As for U37 and U43 - I think it would be easiest to try and explain this mobo as a set of functional blocks. Now actually the IBM design makes a bit more sense here, so I'll go with it and then address the differences.
So there is the CPU - 8088, which is the 8-bit bus variant of 8086 that wasn't actually used much, even if technically it started the family tree. 8-bit bus is easier to manage on the PCB, especially in the XT days with all the '74 chips around, not a lot of integration so the signals have to go everywhere. And that in itself is also a problem, we tend to think of the busses as some sort of magical connection that "just works" - but there are imperfections of the technology used, the voltage swing is not actually reaching VCC in TTL systems, and doesn't go all the way to ground either. The more chip inputs you connect the worse the output performance that drives them.
The first issue is the 8088 CPU is NMOS tech and really bad at driving H level. Not at multi-MHz speeds anyway. And because Intel opted for standard 40-pin package that was popular, there aren't enough pins for both address and data lines, as well as other signals. So the CPU needs a few extra chips, at least one latch for the lower address byte (the '373), one bi-dir transciver capable of getting the data both in and out (the '245), and amplifiers for the high data lines ('244 or '373, since if you are latching the low byte, might as well latch everything if you can).

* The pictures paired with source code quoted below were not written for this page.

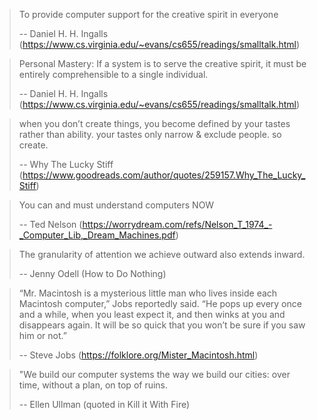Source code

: > To provide computer support for the creative spirit in everyone
>
> -- Daniel H. H. Ingalls (https://www.cs.virginia.edu/~evans/cs655/readings/smalltalk.html)

> Personal Mastery: If a system is to serve the creative spirit, it must be entirely comprehensible to a single individual.
> 
> -- Daniel H. H. Ingalls (https://www.cs.virginia.edu/~evans/cs655/readings/smalltalk.html)

> when you don’t create things, you become defined by your tastes rather than ability. your tastes only narrow & exclude people. so create.
> 
> -- Why The Lucky Stiff (https://www.goodreads.com/author/quotes/259157.Why_The_Lucky_Stiff)

> You can and must understand computers NOW
> 
> -- Ted Nelson (https://worrydream.com/refs/Nelson_T_1974_-_Computer_Lib,_Dream_Machines.pdf)

> The granularity of attention we achieve outward also extends inward.
>
> -- Jenny Odell (How to Do Nothing)

> “Mr. Macintosh is a mysterious little man who lives inside each Macintosh computer,” Jobs reportedly said. “He pops up every once and a while, when you least expect it, and then winks at you and disappears again. It will be so quick that you won’t be sure if you saw him or not.”
> 
> -- Steve Jobs (https://folklore.org/Mister_Macintosh.html)

> "We build our computer systems the way we build our cities: over time, without a plan, on top of ruins.
> 
> -- Ellen Ullman (quoted in Kill it With Fire)
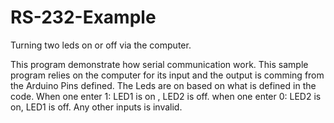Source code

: # RS-232-Example
Turning two leds on or off via the computer.

This program demonstrate how serial communication work.
This sample program relies on the computer for its input and the output is comming from the Arduino Pins defined.
The Leds are on based on what is defined in the code.
When one enter 1: LED1 is on , LED2 is off. when one enter 0: LED2 is on, LED1 is off. Any other inputs is invalid.
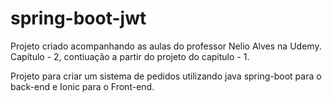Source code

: # spring-boot-jwt

Projeto criado acompanhando as aulas do professor Nelio Alves na Udemy. Capítulo - 2,
contiuação a partir do projeto do capitulo - 1.

Projeto para criar um sistema de pedidos utilizando java spring-boot para o back-end e Ionic para o Front-end.
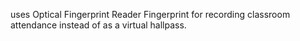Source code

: uses Optical Fingerprint Reader Fingerprint for recording classroom attendance instead of as a virtual hallpass.
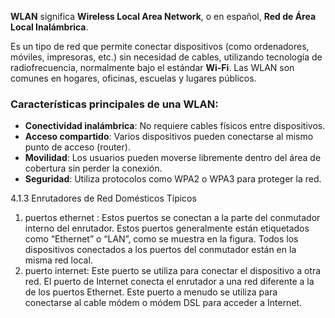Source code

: **WLAN** significa **Wireless Local Area Network**, o en español, **Red de Área Local Inalámbrica**.

Es un tipo de red que permite conectar dispositivos (como ordenadores, móviles, impresoras, etc.) sin necesidad de cables, utilizando tecnología de radiofrecuencia, normalmente bajo el estándar **Wi-Fi**. Las WLAN son comunes en hogares, oficinas, escuelas y lugares públicos.

### Características principales de una WLAN:

- **Conectividad inalámbrica**: No requiere cables físicos entre dispositivos.
- **Acceso compartido**: Varios dispositivos pueden conectarse al mismo punto de acceso (router).
- **Movilidad**: Los usuarios pueden moverse libremente dentro del área de cobertura sin perder la conexión.
- **Seguridad**: Utiliza protocolos como WPA2 o WPA3 para proteger la red.

4.1.3 Enrutadores de Red Domésticos Típicos
1. puertos ethernet : Estos puertos se conectan a la parte del conmutador interno del enrutador. Estos puertos generalmente están etiquetados como “Ethernet” o “LAN”, como se muestra en la figura. Todos los dispositivos conectados a los puertos del conmutador están en la misma red local.
2. puerto internet: Este puerto se utiliza para conectar el dispositivo a otra red. El puerto de Internet conecta el enrutador a una red diferente a la de los puertos Ethernet. Este puerto a menudo se utiliza para conectarse al cable módem o módem DSL para acceder a Internet.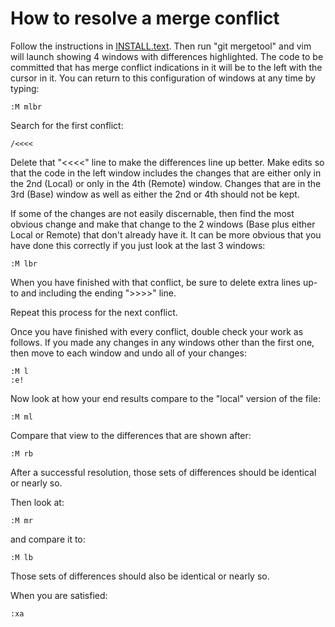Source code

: How to resolve a merge conflict
=

Follow the instructions in [INSTALL.text](INSTALL.text).  Then run
"git mergetool" and vim will launch showing 4 windows with differences
highlighted.  The code to be committed that has merge conflict indications
in it will be to the left with the cursor in it.  You can return to this
configuration of windows at any time by typing:

    :M mlbr

Search for the first conflict:

    /<<<<

Delete that "<<<<" line to make the differences line up better.  Make
edits so that the code in the left window includes the changes that are
either only in the 2nd (Local) or only in the 4th (Remote) window.  Changes
that are in the 3rd (Base) window as well as either the 2nd or 4th should
not be kept.

If some of the changes are not easily discernable, then find the most
obvious change and make that change to the 2 windows (Base plus either Local
or Remote) that don't already have it.  It can be more obvious that you have
done this correctly if you just look at the last 3 windows:

    :M lbr

When you have finished with that conflict, be sure to delete extra lines
up-to and including the ending ">>>>" line.

Repeat this process for the next conflict.

Once you have finished with every conflict, double check your work as
follows.  If you made any changes in any windows other than the first
one, then move to each window and undo all of your changes:

    :M l
    :e!

Now look at how your end results compare to the "local" version of the
file:

    :M ml

Compare that view to the differences that are shown after:

    :M rb

After a successful resolution, those sets of differences should be
identical or nearly so.

Then look at:

    :M mr

and compare it to:

    :M lb

Those sets of differences should also be identical or nearly so.

When you are satisfied:

    :xa
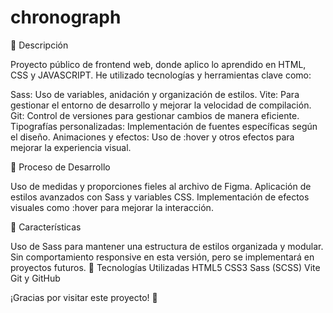# chronograph

📌 Descripción

Proyecto público de frontend web, donde aplico lo aprendido en HTML, CSS y JAVASCRIPT. He utilizado tecnologías y herramientas clave como:

Sass: Uso de variables, anidación y organización de estilos.
Vite: Para gestionar el entorno de desarrollo y mejorar la velocidad de compilación.
Git: Control de versiones para gestionar cambios de manera eficiente.
Tipografías personalizadas: Implementación de fuentes específicas según el diseño.
Animaciones y efectos: Uso de :hover y otros efectos para mejorar la experiencia visual.


🎨 Proceso de Desarrollo

Uso de medidas y proporciones fieles al archivo de Figma.
Aplicación de estilos avanzados con Sass y variables CSS.
Implementación de efectos visuales como :hover para mejorar la interacción.

🚀 Características

Uso de Sass para mantener una estructura de estilos organizada y modular.
Sin comportamiento responsive en esta versión, pero se implementará en proyectos futuros.
📂 Tecnologías Utilizadas
HTML5
CSS3
Sass (SCSS)
Vite
Git y GitHub

¡Gracias por visitar este proyecto! 🚀
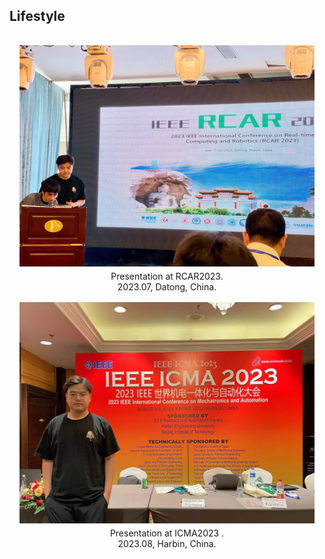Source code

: ## Lifestyle

<html lang="en">
<head>
<meta charset="UTF-8">
<meta name="viewport" content="width=device-width, initial-scale=1.0">
<title>Image Gallery</title>
<style>
  .gallery {
    display: grid;
    grid-template-columns: repeat(auto-fit, minmax(250px, 1fr));
    grid-gap: 16px;
    padding: 16px;
  }
  .gallery img {
    width: 100%;
    height: auto;
  }
  .caption {
    text-align: center;
    margin-top: 4px;
  }
</style>
</head>
<body>

<div class="gallery">
  <div>
    <img src="assets/img/pre2.jpg" alt="Presentation in RCAR2023">
    <div class="caption">Presentation at RCAR2023.<br>2023.07, Datong, China.</div>
  </div>
  <div>
    <img src="assets/img/pre1.jpg" alt="Presentation in ICMA2023">
    <div class="caption">Presentation at ICMA2023 .<br>2023.08, Harbin, China.</div>
  </div>
<!--   <div>
    <img src="assets/img/icma2.png" alt="xxx">
    <div class="caption">xxx.<br>xxx.</div>
  </div>
  <div>
    <img src="assets/img/icma2.png" alt="xxx">
    <div class="caption">xxx.<br>xxx.</div>
  </div> -->
</div>

</body>
</html>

All this, along with the clock generator and 8288, forms a "CPU block".
Then you have the mobo chips, interrupt controller, RAM, ROM, all the address and control decoding logic, etc. There's so many of them that you might actually need extra buffers - that's another batch of 373, 244 and 245 chips. A "mobo block" then.
And finally there's ISA, and since you insert various cards into the slots, you want the slots separated from the CPU bus as well. Both due to how many chips might be connected here if all slots are populated, and because a faulty card could kill an expensive mobo chip. With a buffer it'll most likely just damage the easy to source 74 chips. That would be "ISA block".
And then there is the cherry on top - the DMA can take over the whole system bus to transfer data between ISA, CPU and the mobo. This too has to be isolated by buffers/latches that can be tri-stated. So that when DMA is doing ISA to memory transfer, the CPU signals will not interfere. This is "DMA block", and is separate even though DMA controller is part of the mobo obviously.
So it's not always all signals in all directions but you have 20 address lines and 8 data lines and some control ones, that must be both amplified and switched between various blocks that might be in control of the busses at the time. With just '74 logic you end up with these loops as you called them. The signals aren't actually supposed to loop, but the copper has to be there to allow those inter-block connections. In this particular example you're probably missing some more connections to other buffer chips, so this looks like a perfect, but useless loop.
And as for differences to IBM, this mobo seems to have the BIOS ROM (and maybe some other things too) connected to the "ISA block" rather than "mobo block". This is fine, so long all the chips work.
Now, for the test: First, measure voltage on the CPU data pins - you should read all H. Then use a resistor to bring the data pins on the ISA slot to L (so, connect to GND) and check if the respective data pin on CPU also went L. Pay attention to the voltage levels, if you get a pin that's somehow different value than other ones (even if the state is correct), take a note of it.
If you get any problems on the CPU pins, then test the A side (pins 2-9) of the U58 instead to see which one of the '245 is causing problems.
Oh and check again that in this mobo state (with the resistors in the 8288 socket) the /OE (pin 22) on the BIOS ROM is L.
If everything seems to work then it could be a faulty CPU, 8288 or some glitch that only manifests at high swtiching speeds. That raises the difficulty bar but perhaps custom BIOS ROM tests will help find it.